In steel  besides Carbon (C) (and of course Iron (F)!), polluters, we can also observe the occurrence of  alloy elements which improve the properties of the steel. These are the reasons why alloy steels are better than a pure alloy of iron with carbon.

The first group consists of admixtures added when pouring steel into steel vats (from a steel furnace). They bind the Oxygen (O) contained in the steel.  Manganese (Mn), Silicon (Si), Aluminium (Al)-- It is thanks to them that we do not have to worry about too much oxygen in steel! Manganese and Silicon are added to liquid steel in the form of Ferro-alloys, and Aluminium is thrown into the metallic form (in " ingots").

Fig. 1 Iron-manganese [1]

Fig. 2 Ferrosilicon [1]

Fig. 3 Ingot aluminium [3]


Manganese, in addition to oxidation, has another important function to fulfill : it binds the sulfur (S) in steel. Unfortunately, there is always sulphur in steel, sometimes little, sometimes very little, but it cannot be removed completely. Sulphur with Iron forms a low-melting Iron Sulphide (FeS), with a low melting point of 1195O C . However, even at temperatures above 980 °C it becomes soft and ductile. There would be nothing dangerous about this, but the steel hammerings and rollings at temperatures higher than 1000O C, if the steel contains iron sulfide the steel breaks down (!) and is suitable only for scraps-metals.
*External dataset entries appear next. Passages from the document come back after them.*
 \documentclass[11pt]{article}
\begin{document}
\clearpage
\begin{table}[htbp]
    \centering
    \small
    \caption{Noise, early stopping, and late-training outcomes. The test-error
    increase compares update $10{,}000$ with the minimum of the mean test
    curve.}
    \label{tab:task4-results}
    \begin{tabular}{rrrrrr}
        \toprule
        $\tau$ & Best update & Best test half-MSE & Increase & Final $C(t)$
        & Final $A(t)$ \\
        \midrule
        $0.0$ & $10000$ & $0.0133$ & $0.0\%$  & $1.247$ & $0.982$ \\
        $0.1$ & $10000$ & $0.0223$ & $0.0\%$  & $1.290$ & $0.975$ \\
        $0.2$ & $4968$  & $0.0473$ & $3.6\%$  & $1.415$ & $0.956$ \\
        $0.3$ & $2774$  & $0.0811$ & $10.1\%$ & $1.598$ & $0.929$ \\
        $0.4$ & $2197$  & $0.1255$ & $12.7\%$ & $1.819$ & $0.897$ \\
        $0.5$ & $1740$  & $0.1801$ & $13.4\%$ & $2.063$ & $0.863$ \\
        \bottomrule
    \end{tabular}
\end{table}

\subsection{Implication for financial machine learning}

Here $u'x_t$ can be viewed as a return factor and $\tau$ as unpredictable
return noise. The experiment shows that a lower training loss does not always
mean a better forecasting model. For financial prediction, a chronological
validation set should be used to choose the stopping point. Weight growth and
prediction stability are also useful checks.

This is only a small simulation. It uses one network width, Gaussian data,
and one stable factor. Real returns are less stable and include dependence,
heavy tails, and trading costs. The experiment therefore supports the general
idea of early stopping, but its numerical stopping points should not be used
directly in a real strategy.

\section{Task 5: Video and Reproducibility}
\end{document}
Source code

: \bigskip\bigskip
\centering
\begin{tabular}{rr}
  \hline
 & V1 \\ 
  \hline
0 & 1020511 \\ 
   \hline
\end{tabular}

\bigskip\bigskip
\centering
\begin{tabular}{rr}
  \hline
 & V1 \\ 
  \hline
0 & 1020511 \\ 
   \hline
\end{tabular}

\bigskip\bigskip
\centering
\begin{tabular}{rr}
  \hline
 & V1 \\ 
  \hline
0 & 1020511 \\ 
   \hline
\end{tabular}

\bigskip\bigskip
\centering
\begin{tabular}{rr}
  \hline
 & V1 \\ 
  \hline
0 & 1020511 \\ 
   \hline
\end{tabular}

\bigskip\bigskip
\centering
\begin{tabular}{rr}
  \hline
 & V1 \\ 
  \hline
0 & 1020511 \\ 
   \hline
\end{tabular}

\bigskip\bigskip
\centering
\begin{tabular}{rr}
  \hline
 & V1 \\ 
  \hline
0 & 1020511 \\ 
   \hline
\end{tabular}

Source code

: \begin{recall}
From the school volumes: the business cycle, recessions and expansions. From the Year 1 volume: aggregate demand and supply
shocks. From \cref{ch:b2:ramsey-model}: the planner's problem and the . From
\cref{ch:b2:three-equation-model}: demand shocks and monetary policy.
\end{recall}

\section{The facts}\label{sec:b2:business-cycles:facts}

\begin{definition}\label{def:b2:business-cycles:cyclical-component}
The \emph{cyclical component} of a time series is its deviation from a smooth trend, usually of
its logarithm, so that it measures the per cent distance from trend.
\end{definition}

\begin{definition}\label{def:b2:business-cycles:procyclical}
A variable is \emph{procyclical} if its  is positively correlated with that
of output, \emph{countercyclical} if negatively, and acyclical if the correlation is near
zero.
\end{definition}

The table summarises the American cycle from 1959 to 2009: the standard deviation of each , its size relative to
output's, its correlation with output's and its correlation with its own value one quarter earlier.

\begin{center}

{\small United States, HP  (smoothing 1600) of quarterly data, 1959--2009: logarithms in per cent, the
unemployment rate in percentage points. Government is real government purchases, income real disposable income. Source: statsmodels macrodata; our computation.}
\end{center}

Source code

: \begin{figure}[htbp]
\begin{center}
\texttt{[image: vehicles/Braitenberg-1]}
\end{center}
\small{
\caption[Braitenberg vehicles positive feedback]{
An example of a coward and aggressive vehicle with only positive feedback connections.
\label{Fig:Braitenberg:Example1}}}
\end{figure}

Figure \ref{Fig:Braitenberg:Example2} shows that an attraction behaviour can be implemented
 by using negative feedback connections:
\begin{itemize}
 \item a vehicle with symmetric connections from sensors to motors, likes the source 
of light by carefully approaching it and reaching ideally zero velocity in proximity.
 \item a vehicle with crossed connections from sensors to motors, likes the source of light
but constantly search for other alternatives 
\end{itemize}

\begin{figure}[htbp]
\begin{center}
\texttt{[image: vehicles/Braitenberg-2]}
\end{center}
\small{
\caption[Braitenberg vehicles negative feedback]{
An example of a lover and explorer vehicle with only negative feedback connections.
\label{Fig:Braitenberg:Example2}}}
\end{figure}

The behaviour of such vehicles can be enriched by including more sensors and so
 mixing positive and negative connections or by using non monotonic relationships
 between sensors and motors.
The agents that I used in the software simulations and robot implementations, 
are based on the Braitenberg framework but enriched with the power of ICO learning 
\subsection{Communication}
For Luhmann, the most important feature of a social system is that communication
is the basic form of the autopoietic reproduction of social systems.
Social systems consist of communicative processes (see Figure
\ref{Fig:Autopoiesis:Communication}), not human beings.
Increased amounts of Manganese bind Sulphide in Manganese Sulphide (MnS) with a melting point of 1620O C, at typical (and even higher) steel rolling temperatures it does not impair the properties of the steel.

In addition, Manganese increases the hardenability of the steel, increases the impact resistance at low temperatures. However, its content in tool steels should not be above 1. 8%, because when it gets above this temperature paradoxically it lowers the breaking work of the steel.

Fig. 4 Impact of Manganese on steel impact strength [3].

Silicon, in addition to oxygen binding, affects the elasticity of hardened steel, hence its increased amount is often found in spring steels. It also increases the hardenability, although less than Manganese. Usually 1%, maximum 2% of it can be found in the steel for knives.

Aluminium is the most underestimated element in carbon steels used for knives. In addition to oxygen binding, it indirectly affects the impact strength of steel, creating Aluminium Oxide (Al2O3) and Aluminium Nitride (AlN) , which resist grain growth at high temperatures. They make the steel finer-grained. The smaller the grains in the steel, the higher the impact resistance. Aluminium reduces the grain size in carbon steels and increases the impact resistance!

Fig. 5 Impact of grain size on impact strength in steel [4]

Fig. 6 Difference in grit size between fine-grained and coarse-grained steels [4]


In most carbon tool steels used for knives in Poland, aluminium is in sufficient quantity to ensure that the steel in the knives it has a small grain and has a high impact strength.